(Task instructions):
Every line of the listing that contains the word "textos" is to be copied out.

(Excerpted records):
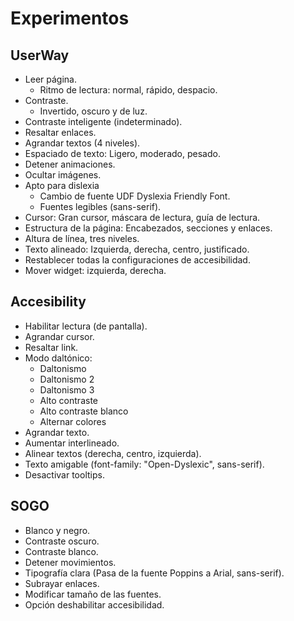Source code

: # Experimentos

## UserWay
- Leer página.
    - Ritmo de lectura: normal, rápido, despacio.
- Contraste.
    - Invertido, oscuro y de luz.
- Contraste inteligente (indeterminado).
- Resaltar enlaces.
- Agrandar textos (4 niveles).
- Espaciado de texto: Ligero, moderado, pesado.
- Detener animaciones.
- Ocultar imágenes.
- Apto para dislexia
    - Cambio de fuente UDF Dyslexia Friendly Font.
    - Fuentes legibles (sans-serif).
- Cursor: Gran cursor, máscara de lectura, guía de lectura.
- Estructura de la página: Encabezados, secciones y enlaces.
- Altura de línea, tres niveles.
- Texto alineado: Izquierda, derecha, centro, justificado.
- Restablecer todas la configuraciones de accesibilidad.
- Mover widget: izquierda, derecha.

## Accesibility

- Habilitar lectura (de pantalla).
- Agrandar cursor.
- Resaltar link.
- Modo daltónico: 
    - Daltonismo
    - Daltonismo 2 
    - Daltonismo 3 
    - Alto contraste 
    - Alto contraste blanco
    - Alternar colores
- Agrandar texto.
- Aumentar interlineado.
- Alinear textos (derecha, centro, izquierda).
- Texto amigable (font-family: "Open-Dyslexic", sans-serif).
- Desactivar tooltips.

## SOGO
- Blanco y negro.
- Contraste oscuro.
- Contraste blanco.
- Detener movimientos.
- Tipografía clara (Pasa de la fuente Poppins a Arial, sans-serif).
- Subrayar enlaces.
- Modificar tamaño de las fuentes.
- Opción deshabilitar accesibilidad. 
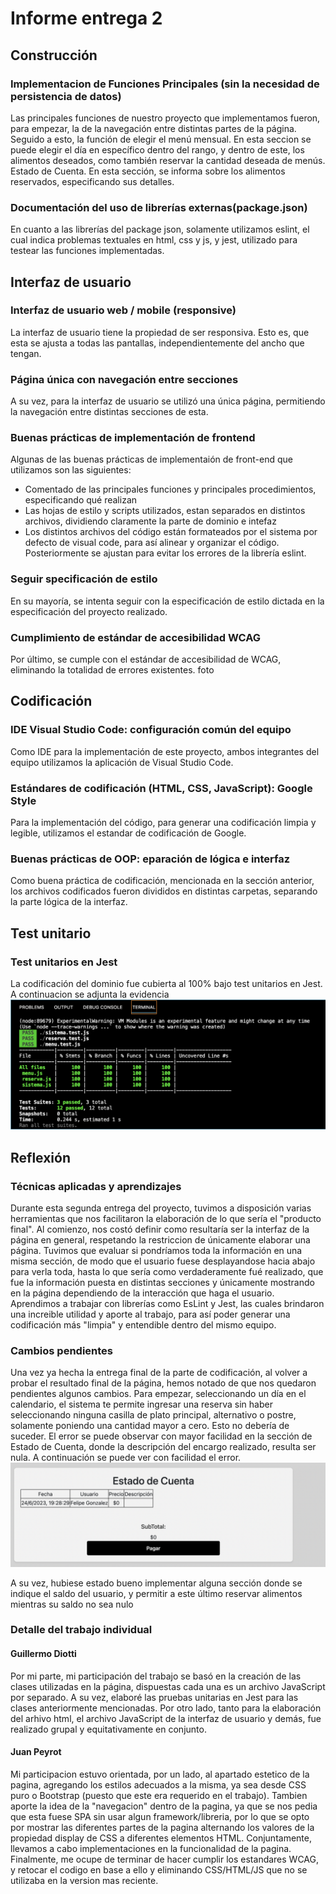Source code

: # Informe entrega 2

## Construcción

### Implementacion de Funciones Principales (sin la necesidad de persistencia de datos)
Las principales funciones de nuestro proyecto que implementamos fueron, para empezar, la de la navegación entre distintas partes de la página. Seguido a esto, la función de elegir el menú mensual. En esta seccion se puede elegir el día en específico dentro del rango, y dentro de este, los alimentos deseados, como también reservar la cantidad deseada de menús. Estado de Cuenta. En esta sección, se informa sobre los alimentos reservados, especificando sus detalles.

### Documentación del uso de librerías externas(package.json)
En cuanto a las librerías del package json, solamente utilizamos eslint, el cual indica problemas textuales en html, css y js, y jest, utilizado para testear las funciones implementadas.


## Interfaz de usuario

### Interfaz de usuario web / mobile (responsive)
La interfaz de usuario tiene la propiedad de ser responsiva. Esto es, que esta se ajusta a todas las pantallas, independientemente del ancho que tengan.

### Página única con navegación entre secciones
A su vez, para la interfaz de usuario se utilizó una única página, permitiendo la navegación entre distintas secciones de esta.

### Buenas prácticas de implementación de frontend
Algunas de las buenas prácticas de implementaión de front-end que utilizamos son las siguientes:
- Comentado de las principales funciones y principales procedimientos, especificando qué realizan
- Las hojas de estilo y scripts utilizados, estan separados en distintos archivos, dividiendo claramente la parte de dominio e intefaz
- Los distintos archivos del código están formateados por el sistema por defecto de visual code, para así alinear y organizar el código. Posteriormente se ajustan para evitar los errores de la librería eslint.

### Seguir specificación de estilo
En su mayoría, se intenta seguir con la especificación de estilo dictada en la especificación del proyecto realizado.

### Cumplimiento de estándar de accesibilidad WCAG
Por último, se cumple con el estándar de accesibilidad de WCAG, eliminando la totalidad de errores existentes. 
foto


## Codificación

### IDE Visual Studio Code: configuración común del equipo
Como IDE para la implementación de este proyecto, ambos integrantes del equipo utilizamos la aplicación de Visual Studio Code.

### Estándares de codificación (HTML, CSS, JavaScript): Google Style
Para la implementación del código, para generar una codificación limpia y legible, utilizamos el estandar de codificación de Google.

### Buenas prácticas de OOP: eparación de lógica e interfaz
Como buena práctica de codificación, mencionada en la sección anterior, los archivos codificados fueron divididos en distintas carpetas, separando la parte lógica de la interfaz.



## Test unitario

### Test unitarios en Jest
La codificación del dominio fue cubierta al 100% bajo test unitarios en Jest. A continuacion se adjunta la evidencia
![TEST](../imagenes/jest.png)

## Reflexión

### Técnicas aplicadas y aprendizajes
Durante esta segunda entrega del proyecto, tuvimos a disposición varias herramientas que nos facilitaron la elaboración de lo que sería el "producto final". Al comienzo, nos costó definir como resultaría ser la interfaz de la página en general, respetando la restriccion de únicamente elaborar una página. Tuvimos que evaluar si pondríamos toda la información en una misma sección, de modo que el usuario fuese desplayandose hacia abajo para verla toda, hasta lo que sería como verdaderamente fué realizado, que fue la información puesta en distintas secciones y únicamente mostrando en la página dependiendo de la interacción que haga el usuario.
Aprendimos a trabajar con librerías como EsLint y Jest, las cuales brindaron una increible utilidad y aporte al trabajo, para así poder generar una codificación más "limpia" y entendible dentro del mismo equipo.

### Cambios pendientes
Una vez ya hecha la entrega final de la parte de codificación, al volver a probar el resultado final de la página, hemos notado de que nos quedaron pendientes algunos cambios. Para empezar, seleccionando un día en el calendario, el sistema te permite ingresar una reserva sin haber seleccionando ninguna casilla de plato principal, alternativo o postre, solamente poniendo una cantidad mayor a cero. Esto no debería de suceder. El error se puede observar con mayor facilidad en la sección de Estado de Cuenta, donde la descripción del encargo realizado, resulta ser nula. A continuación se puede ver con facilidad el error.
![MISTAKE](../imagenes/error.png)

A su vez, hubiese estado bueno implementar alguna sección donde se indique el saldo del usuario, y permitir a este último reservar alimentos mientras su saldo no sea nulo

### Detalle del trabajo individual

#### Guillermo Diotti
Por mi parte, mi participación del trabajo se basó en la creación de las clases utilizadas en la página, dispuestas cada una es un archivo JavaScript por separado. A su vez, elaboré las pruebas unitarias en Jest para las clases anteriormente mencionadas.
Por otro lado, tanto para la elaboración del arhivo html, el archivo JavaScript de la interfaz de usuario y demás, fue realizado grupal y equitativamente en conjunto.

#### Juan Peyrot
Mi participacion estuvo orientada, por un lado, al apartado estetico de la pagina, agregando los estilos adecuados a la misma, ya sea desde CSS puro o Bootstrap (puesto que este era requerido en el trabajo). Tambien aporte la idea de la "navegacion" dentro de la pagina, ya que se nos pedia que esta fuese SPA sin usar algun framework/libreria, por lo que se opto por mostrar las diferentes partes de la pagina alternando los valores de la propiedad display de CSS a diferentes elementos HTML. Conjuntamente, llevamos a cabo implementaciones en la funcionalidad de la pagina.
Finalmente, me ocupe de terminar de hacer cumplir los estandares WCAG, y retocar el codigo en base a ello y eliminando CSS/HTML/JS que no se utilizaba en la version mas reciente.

(The answer):
- Agrandar textos (4 niveles).
- Alinear textos (derecha, centro, izquierda).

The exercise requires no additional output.